WHAT IS REQUIRED
Where in the data below does the word "https" appear? Copy every line that has it.

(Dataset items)
- - -

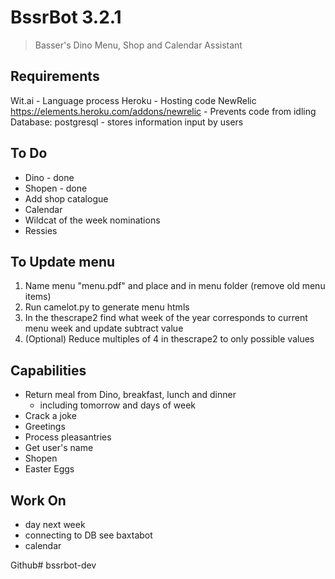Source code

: # BssrBot 3.2.1
> Basser's Dino Menu, Shop and Calendar Assistant

## Requirements

Wit.ai - Language process
Heroku - Hosting code
NewRelic https://elements.heroku.com/addons/newrelic - Prevents code from idling
Database: postgresql - stores information input by users

## To Do
- Dino - done
- Shopen - done
- Add shop catalogue
- Calendar
- Wildcat of the week nominations
- Ressies


## To Update menu
1. Name menu "menu.pdf" and place and in menu folder (remove old menu items)
2. Run camelot.py to generate menu htmls
3. In the thescrape2 find what week of the year corresponds to current menu week and update subtract value
4. (Optional) Reduce multiples of 4 in thescrape2 to only possible values

## Capabilities
- Return meal from Dino, breakfast, lunch and dinner
 	- including tomorrow and days of week
- Crack a joke
- Greetings
- Process pleasantries
- Get user's name
- Shopen
- Easter Eggs

## Work On
- day next week
- connecting to DB see baxtabot
- calendar


Github# bssrbot-dev
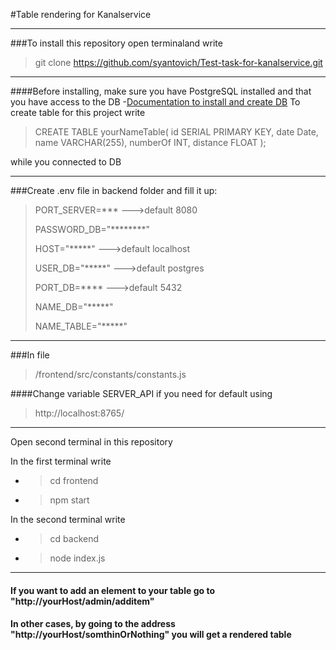 #Table rendering for Kanalservice

------

###To install this repository open terminaland write 
 >git clone https://github.com/syantovich/Test-task-for-kanalservice.git
 ----
####Before installing, make sure you have PostgreSQL installed and that you have access to the DB
 -[Documentation to install and create DB](https://www.microfocus.com/documentation/idol/IDOL_12_0/MediaServer/Guides/html/English/Content/Getting_Started/Configure/_TRN_Set_up_PostgreSQL.htm)
 To create table for this project write 
>CREATE TABLE  yourNameTable(
id  SERIAL PRIMARY KEY,
date Date,
name VARCHAR(255),
numberOf INT,
distance FLOAT
);

while you connected to DB

--------
###Create .env file in backend folder and fill it up:

 > PORT_SERVER=***       --->default 8080
> <p><p/>
 >PASSWORD_DB="********"
 > <p><p/>
 >HOST="*****"       --->default localhost
 > <p><p/>
 >USER_DB="*****"        --->default postgres
 > <p><p/>
 >PORT_DB=****        --->default 5432
 > <p><p/>
 >NAME_DB="*****"
 > <p><p/>
  >NAME_TABLE="*****"

--------
###In file 
>/frontend/src/constants/constants.js

####Change variable SERVER_API if you need for default using
>http://localhost:8765/

-------
Open second terminal in this repository 

In the first terminal write
- >cd frontend 

- > npm start
  
In the second terminal write 
- >cd backend

- > node index.js

--------------

#### If you want to add an element to your table go to "http://yourHost/admin/additem"
#### In other cases, by going to the address "http://yourHost/somthinOrNothing" you will get a rendered table



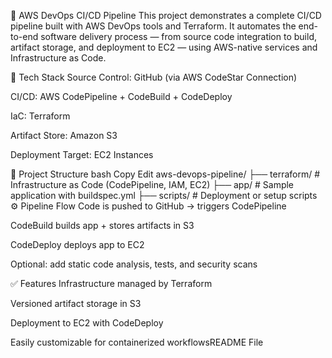 🚀 AWS DevOps CI/CD Pipeline
This project demonstrates a complete CI/CD pipeline built with AWS DevOps tools and Terraform. It automates the end-to-end software delivery process — from source code integration to build, artifact storage, and deployment to EC2 — using AWS-native services and Infrastructure as Code.

🔧 Tech Stack
Source Control: GitHub (via AWS CodeStar Connection)

CI/CD: AWS CodePipeline + CodeBuild + CodeDeploy

IaC: Terraform

Artifact Store: Amazon S3

Deployment Target: EC2 Instances

📂 Project Structure
bash
Copy
Edit
aws-devops-pipeline/
├── terraform/       # Infrastructure as Code (CodePipeline, IAM, EC2)
├── app/             # Sample application with buildspec.yml
├── scripts/         # Deployment or setup scripts
⚙ Pipeline Flow
Code is pushed to GitHub → triggers CodePipeline

CodeBuild builds app + stores artifacts in S3

CodeDeploy deploys app to EC2

Optional: add static code analysis, tests, and security scans

✅ Features
Infrastructure managed by Terraform

Versioned artifact storage in S3

Deployment to EC2 with CodeDeploy

Easily customizable for containerized workflowsREADME File
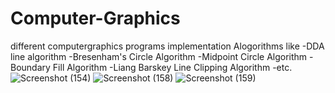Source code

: # Computer-Graphics
different computergraphics programs implementation 
Alogorithms like  -DDA line algorithm
                  -Bresenham's Circle Algorithm
                  -Midpoint Circle Algorithm
                  -Boundary Fill Algorithm
                  -Liang Barskey Line Clipping Algorithm
                  -etc.
![Screenshot (154)](https://user-images.githubusercontent.com/62588358/145666905-65071bc0-3302-46d8-9457-549602ccb3fb.png)
![Screenshot (158)](https://user-images.githubusercontent.com/62588358/145666910-f999fc10-d726-46b9-8351-37e5cee12b9d.png)
![Screenshot (159)](https://user-images.githubusercontent.com/62588358/145666913-57faf811-8b78-4d0f-bcff-7e5952688069.png)
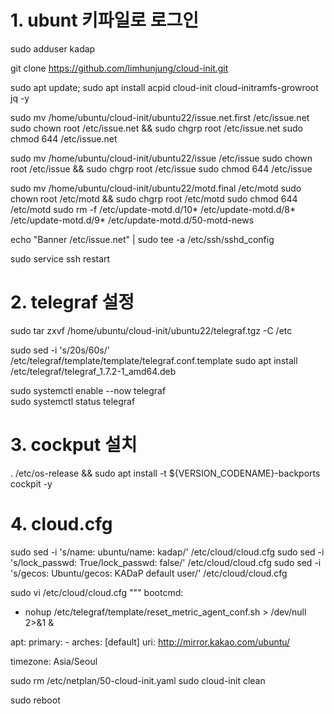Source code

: # 1. ubunt 키파일로 로그인 

sudo adduser kadap

git clone https://github.com/limhunjung/cloud-init.git

sudo apt update; sudo apt install acpid cloud-init cloud-initramfs-growroot jq -y

sudo mv /home/ubuntu/cloud-init/ubuntu22/issue.net.first /etc/issue.net
sudo chown root /etc/issue.net && sudo chgrp root /etc/issue.net
sudo chmod 644 /etc/issue.net

sudo mv /home/ubuntu/cloud-init/ubuntu22/issue /etc/issue
sudo chown root /etc/issue && sudo chgrp root /etc/issue
sudo chmod 644 /etc/issue

sudo mv /home/ubuntu/cloud-init/ubuntu22/motd.final /etc/motd
sudo chown root /etc/motd && sudo chgrp root /etc/motd
sudo chmod 644 /etc/motd
sudo rm -f /etc/update-motd.d/10* /etc/update-motd.d/8* /etc/update-motd.d/9* /etc/update-motd.d/50-motd-news

echo "Banner /etc/issue.net" | sudo tee -a /etc/ssh/sshd_config 

sudo service ssh restart 




# 2. telegraf 설정 
sudo tar zxvf /home/ubuntu/cloud-init/ubuntu22/telegraf.tgz -C /etc


sudo sed -i 's/20s/60s/' /etc/telegraf/template/template/telegraf.conf.template 
sudo apt install /etc/telegraf/telegraf_1.7.2-1_amd64.deb

sudo systemctl enable --now telegraf  
sudo systemctl status telegraf

# 3. cockput 설치 
. /etc/os-release && sudo apt install -t ${VERSION_CODENAME}-backports cockpit -y


# 4. cloud.cfg
sudo sed -i 's/name: ubuntu/name: kadap/' /etc/cloud/cloud.cfg
sudo sed -i 's/lock_passwd: True/lock_passwd: false/' /etc/cloud/cloud.cfg
sudo sed -i 's/gecos: Ubuntu/gecos: KADaP default user/' /etc/cloud/cloud.cfg



sudo vi /etc/cloud/cloud.cfg
"""
bootcmd:
 - nohup /etc/telegraf/template/reset_metric_agent_conf.sh > /dev/null 2>&1 &
 
apt:
  primary:
    - arches: [default]
      uri: http://mirror.kakao.com/ubuntu/

timezone: Asia/Seoul



sudo rm /etc/netplan/50-cloud-init.yaml
sudo cloud-init clean

sudo reboot
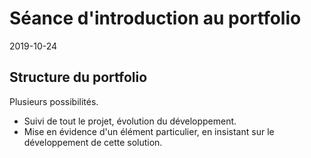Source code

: # Séance d'introduction au portfolio

2019-10-24


## Structure du portfolio
Plusieurs possibilités.

- Suivi de tout le projet, évolution du développement.
- Mise en évidence d'un élément particulier, en insistant sur le développement de cette solution.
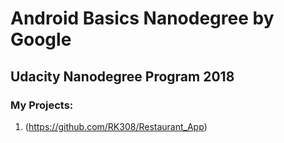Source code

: # Android Basics Nanodegree by Google
## Udacity Nanodegree Program 2018
### My Projects:

1. (https://github.com/RK308/Restaurant_App)
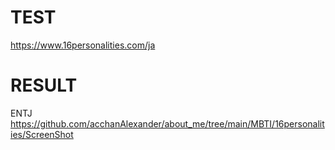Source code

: # TEST
https://www.16personalities.com/ja

# RESULT
ENTJ  
https://github.com/acchanAlexander/about_me/tree/main/MBTI/16personalities/ScreenShot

- - -

RESULT OF THIS TASK
NewRelic https://elements.heroku.com/addons/newrelic - Prevents code from idling
 >git clone https://github.com/syantovich/Test-task-for-kanalservice.git
 -[Documentation to install and create DB](https://www.microfocus.com/documentation/idol/IDOL_12_0/MediaServer/Guides/html/English/Content/Getting_Started/Configure/_TRN_Set_up_PostgreSQL.htm)
![Screenshot (154)](https://user-images.githubusercontent.com/62588358/145666905-65071bc0-3302-46d8-9457-549602ccb3fb.png)
![Screenshot (158)](https://user-images.githubusercontent.com/62588358/145666910-f999fc10-d726-46b9-8351-37e5cee12b9d.png)
![Screenshot (159)](https://user-images.githubusercontent.com/62588358/145666913-57faf811-8b78-4d0f-bcff-7e5952688069.png)
git clone https://github.com/limhunjung/cloud-init.git
1. (https://github.com/RK308/Restaurant_App)
https://www.16personalities.com/ja
https://github.com/acchanAlexander/about_me/tree/main/MBTI/16personalities/ScreenShot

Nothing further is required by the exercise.